Quello che sta accadendo in Siria è molto simile a ciò che accadde in Libano: la guerra civile libanese cominciò nel 1975 è andata avanti per quindici anni fino al 1990. Non è stata una sola guerra, ma ce ne sono state una serie, diciamo che abbiamo assistito a un’evoluzione bellica. Tutti hanno combattuto contro tutti. Anche se domani cadesse Bashar al Assad la guerra civile probabilmente non finirebbe e continuerebbe con altri protagonisti e in altre forme.
La fine del conflitto, quindi, è lontana?

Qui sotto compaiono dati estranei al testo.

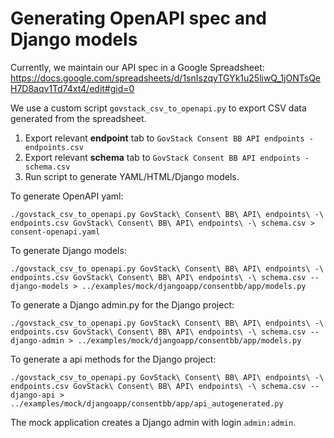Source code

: # Generating OpenAPI spec and Django models

Currently, we maintain our API spec in a Google Spreadsheet:
https://docs.google.com/spreadsheets/d/1snIszqyTGYk1u25liwQ_1jONTsQeH7D8aqv1Td74xt4/edit#gid=0

We use a custom script `govstack_csv_to_openapi.py` to export CSV data generated from the spreadsheet.

1. Export relevant **endpoint** tab to `GovStack Consent BB API endpoints - endpoints.csv`
2. Export relevant **schema** tab to `GovStack Consent BB API endpoints - schema.csv`
3. Run script to generate YAML/HTML/Django models.

To generate OpenAPI yaml:

```
./govstack_csv_to_openapi.py GovStack\ Consent\ BB\ API\ endpoints\ -\ endpoints.csv GovStack\ Consent\ BB\ API\ endpoints\ -\ schema.csv > consent-openapi.yaml
```


To generate Django models:

```
./govstack_csv_to_openapi.py GovStack\ Consent\ BB\ API\ endpoints\ -\ endpoints.csv GovStack\ Consent\ BB\ API\ endpoints\ -\ schema.csv --django-models > ../examples/mock/djangoapp/consentbb/app/models.py
```

To generate a Django admin.py for the Django project:

```
./govstack_csv_to_openapi.py GovStack\ Consent\ BB\ API\ endpoints\ -\ endpoints.csv GovStack\ Consent\ BB\ API\ endpoints\ -\ schema.csv --django-admin > ../examples/mock/djangoapp/consentbb/app/models.py
```

To generate a api methods for the Django project:

```
./govstack_csv_to_openapi.py GovStack\ Consent\ BB\ API\ endpoints\ -\ endpoints.csv GovStack\ Consent\ BB\ API\ endpoints\ -\ schema.csv --django-api > ../examples/mock/djangoapp/consentbb/app/api_autogenerated.py
```

The mock application creates a Django admin with login `admin:admin`.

Sì. E come succede nella maggior parte dei conflitti civili si sta incancrenendo. Bisogna considerare anche gli interessi occidentali ma soprattutto è un conflitto che stanno decidendo non tanto i siriani in sé, ma i protagonisti della regione che non sono né gli americani né gli europei, ma gli iraniani, i curdi. Un ruolo importante lo stanno giocando anche Qatar e Arabia Saudita. Quello siriano è un conflitto civile che ha una dimensione regionale e quindi è destinato a durare. Oggi non riesco a immaginarne la fine. Dirò di più: se domani, ipotizzando per assurdo, i ribelli conquistassero Damasco comincerebbe la seconda fase, ovvero la guerra civile tra i vincitori. E anche se Bashar al Assad sconfiggesse gli oppositori, anche quest’ipotesi totalmente improbabile, si creerebbe poi un conflitto per la successione all’interno del regime.